The grin has not been photoshopped onto this juvenile axolotl. What kind of monster, after all, would impose emotions on an innocent salamander? |
Unbeknownst to these Europeans, on the other side of the world there lives a salamander with powers far stranger than resistance to fire. It’s the axolotl of Mexico, a bizarre amphibian capable of regrowing limbs and even its spine with ease. Scientists have for decades struggled to unlock its regenerative secrets, all while our environmental meddling has nearly driven it to extinction.
Mexico City’s expansion, with its pollution and overfishing and incursions of invasive species, has virtually destroyed the salamander’s native lakes, which now exist as scant canals. A recent three-month survey there turned up zero axolotls, though a new survey currently in progress may have more luck.

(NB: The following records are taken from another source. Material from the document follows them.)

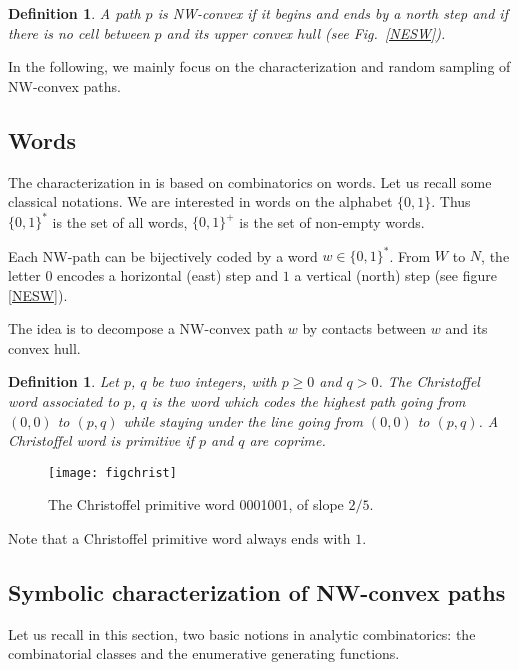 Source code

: \documentclass{article}
\newtheorem{definition}[theorem]{Definition}
\begin{document}
\begin{definition}
A path $p$ is \emph{NW-convex} if it begins and ends by a north step and
if there is no cell between $p$ and its upper convex hull (see Fig.~\ref{NESW}).
\end{definition}

In the following, we mainly focus on the characterization and random sampling of NW-convex paths.

\subsection{Words}
The characterization in \cite{Brlek09a} is based on
combinatorics on words. Let us recall some classical notations.
We are interested in words on the alphabet $\{0,1\}$.  Thus
$\{0,1\}^{*}$ is the set of all words, $\{0,1\}^{+}$ is the set of
non-empty words. 


Each NW-path can be bijectively coded by a word $w\in\{0,1\}^*$. From $W$ to $N$, the letter $0$ encodes a horizontal (east) step and $1$ a
vertical (north) step (see figure \ref{NESW}).


The idea is to decompose a NW-convex path $w$ by contacts between $w$ and its convex hull.


\begin{definition}
Let $p$, $q$ be two integers, with $p\geq 0$ and  $q> 0$. The Christoffel word associated to $p$, $q$ is the word which codes the highest path going from $(0,0)$ to $(p,q)$ while staying under the line going from $(0,0)$ to $(p,q)$. 
A Christoffel word is primitive if $p$ and $q$ are coprime. \end{definition}
\vspace{-0.6cm}
\begin{figure}
\begin{center}
\texttt{[image: figchrist]}
\end{center}
\caption{The Christoffel primitive word 0001001, of slope $2/5$.}
\label{dessinchrist}
\end{figure}
\vspace{-0.4cm}
Note that a Christoffel primitive word always ends with $1$. 


\subsection{Symbolic characterization of NW-convex paths}

Let us recall in this section, two basic notions in analytic combinatorics: the combinatorial classes and the enumerative generating functions.
\end{document}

But where the axolotl is actually flourishing is in labs, like that of biologist Randal Voss at the University of Kentucky, who studies the critter’s genetics. In particular, Voss looks at the dynamics of the salamander’s neoteny: its ability to indefinitely postpone metamorphosis–the type of transformation that turns tadpoles into frogs or caterpillars into butterflies–yet still reach sexual maturity. Thus the axolotl is the world’s most awkward-looking teenager.

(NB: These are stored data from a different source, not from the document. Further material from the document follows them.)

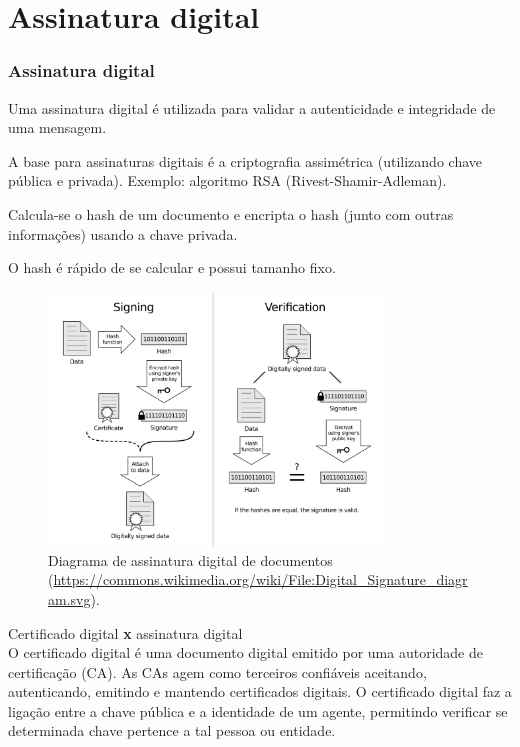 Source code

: \section{Assinatura digital}

\begin{frame}[allowframebreaks]
\frametitle{Assinatura digital}
Uma assinatura digital é utilizada para validar a autenticidade e integridade de uma mensagem.

\vspace{3ex}
A base para assinaturas digitais é a criptografia assimétrica (utilizando chave pública e privada).
Exemplo: algoritmo RSA (Rivest-Shamir-Adleman).

\vspace{3ex}
Calcula-se o hash de um documento e encripta o hash (junto com outras informações) usando a chave privada. 

\vspace{3ex} 
O hash é rápido de se calcular e possui tamanho fixo.

\begin{figure}[h]
\centering
\includegraphics[width=0.8\textwidth,height=0.8\textheight,keepaspectratio]{figures/digitalsignaturediagram.pdf}
\caption{Diagrama de assinatura digital de documentos (\url{https://commons.wikimedia.org/wiki/File:Digital_Signature_diagram.svg}).}
\label{fig-digi-sign}
\end{figure}

Certificado digital \textbf{x} assinatura digital\\
O certificado digital é uma documento digital emitido por uma autoridade de certificação (CA). 
As CAs agem como terceiros confiáveis aceitando, autenticando, emitindo e mantendo certificados digitais. 
O certificado digital faz a ligação entre a chave pública e a identidade de um agente, permitindo
verificar se determinada chave pertence a tal pessoa ou entidade.

\end{frame}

So, why cling to youth? “The one thing that neotenic species have as an advantage is that if you don’t undergo this metamorphosis, you’re more likely to reproduce sooner,” said Voss. “You’re already one step ahead.”
An axolotl pair begins such pursuits with a sort of dance, nudging and pushing while the male releases pheromones (think of them as really effective colognes, à la Sex Panther) from his cloaca, a kind of all-purpose digestive and reproductive opening. As the female kicks these up, the male drops a rather odd-looking spermatophore.

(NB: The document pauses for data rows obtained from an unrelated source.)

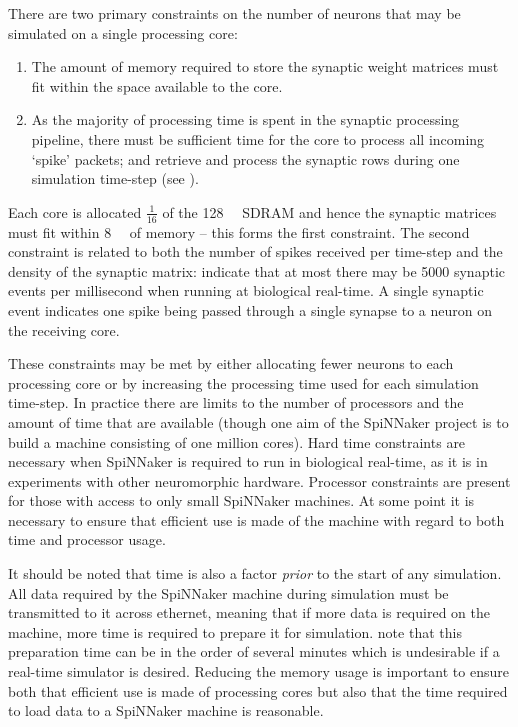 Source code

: \documentclass[conference]{IEEEtran}
\begin{document}
There are two primary constraints on the number of neurons that may be simulated on a single processing core:

  \begin{enumerate}
    \item The amount of memory required to store the synaptic weight matrices must fit within the space available to the core.
    \item As the majority of processing time is spent in the synaptic processing pipeline, there must be sufficient time for the core to process all incoming `spike' packets; and retrieve and process the synaptic rows during one simulation time-step (see \parencite{Sharp2013}).
  \end{enumerate}

Each core is allocated $\frac{1}{16}$ of the \SI{128}{\mebi\byte} SDRAM and hence the synaptic matrices must fit within \SI{8}{\mebi\byte} of memory -- this forms the first constraint.
The second constraint is related to both the number of spikes received per time-step and the density of the synaptic matrix: \textcite[\S III.C]{Sharp2013} indicate that at most there may be \num{5000} synaptic events per millisecond when running at biological real-time.
A single synaptic event indicates one spike being passed through a single synapse to a neuron on the receiving core.

These constraints may be met by either allocating fewer neurons to each processing core or by increasing the processing time used for each simulation time-step.
In practice there are limits to the number of processors and the amount of time that are available (though one aim of the SpiNNaker project is to build a machine consisting of one million cores).
Hard time constraints are necessary when SpiNNaker is required to run in biological real-time, as it is in experiments with other neuromorphic hardware.
Processor constraints are present for those with access to only small SpiNNaker machines.
At some point it is necessary to ensure that efficient use is made of the machine with regard to both time and processor usage.

It should be noted that time is also a factor \textit{prior} to the start of any simulation.
All data required by the SpiNNaker machine during simulation must be transmitted to it across ethernet, meaning that if more data is required on the machine, more time is required to prepare it for simulation.
\textcite{Sharp2013} note that this preparation time can be in the order of several minutes which is undesirable if a real-time simulator is desired.
Reducing the memory usage is important to ensure both that efficient use is made of processing cores but also that the time required to load data to a SpiNNaker machine is reasonable.
\end{document}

But the axolotls that emerge settle into life as adept bottom-dwelling predators. The axolotl hunts just like its distant cousins, the 6-foot giant salamanders of Asia, quickly firing open its maw to create a vacuum that pulls in small prey. And they can be quite voracious–in captivity axolotls feeding on clouds of brine shrimp have been known to nip off the limbs of their peers.
‘Tis But a Scratch
But like the Black Knight in Monty Python and the Holy Grail shrugging off the involuntary removal of his limbs, the axolotl can’t be bothered with mere flesh wounds. Incredibly, it can regrow entire arms, a tall order when you consider the complexity of such structures. Pretty magical, right?
An axolotl regrows an amputated limb over the course of just a month. Or, if you scroll back up, slowly loses the arm. Perspective is very important in science. |
“We’re talking about very fundamental biological processes,” said Gardiner. “It’s not that they have special genes, it’s how they use those genes. It’s how they regulate them. That’s what’s special. And that’s how they regenerate and we don’t.”
It’s important to keep in mind that we humans regenerate just fine. Get a sunburn and your skin cells flake off to reveal new ones. Develop a scab and peel it away, and there’s your brand new tissue. And of course our livers readily regenerate, as poor Prometheus would attest if he wasn’t so busy having his plucked out by an eagle day in and day out.
The axolotl, however, doesn’t develop scar tissue at all. Instead, its unremarkable genes turn on or off in a remarkable sequence of steps that lead to the total regeneration of, say, an arm. Human regeneration actually begins to follow the same series of steps, but something hangs up along the way. Gardiner isn’t sure yet how many steps there are exactly, it could be 15 or 20 or 50, but he notes that we’re obviously failing somewhere early in the regeneration process.
“So if we make a choice somewhere around step three or four,” he said, “then the next 15 steps are irrelevant, because we do not go down that pathway. And we don’t know whether we can do them or not.”
“My sense is that we probably can do almost everything you need to do to regenerate,” he added. “Because we already do. I mean, most of the tissues regenerate–blood vessels and nerves and epithelial cells and muscle. The tissue that doesn’t regenerate is connective tissue, and that’s where we make scars.”
These connective tissue cells are what Gardiner focuses on in his axolotl research, because they’re the ones that manage the behavior of all other cells. “I like to think about it as the orchestra and the conductor,” he said. “Everything is there, but if there’s no conductor, the orchestra can’t make music.”
Gardiner thinks that it’s almost a certainty that humans will eventually be able to regenerate complex structures like limbs. It’s a long ways off though. We’re nowhere near to understanding how exactly the axolotl regenerates, much less figuring out how to give humans such powers. But say we do get there one day. Gardiner argues that what matters most with something like an arm is function, not form.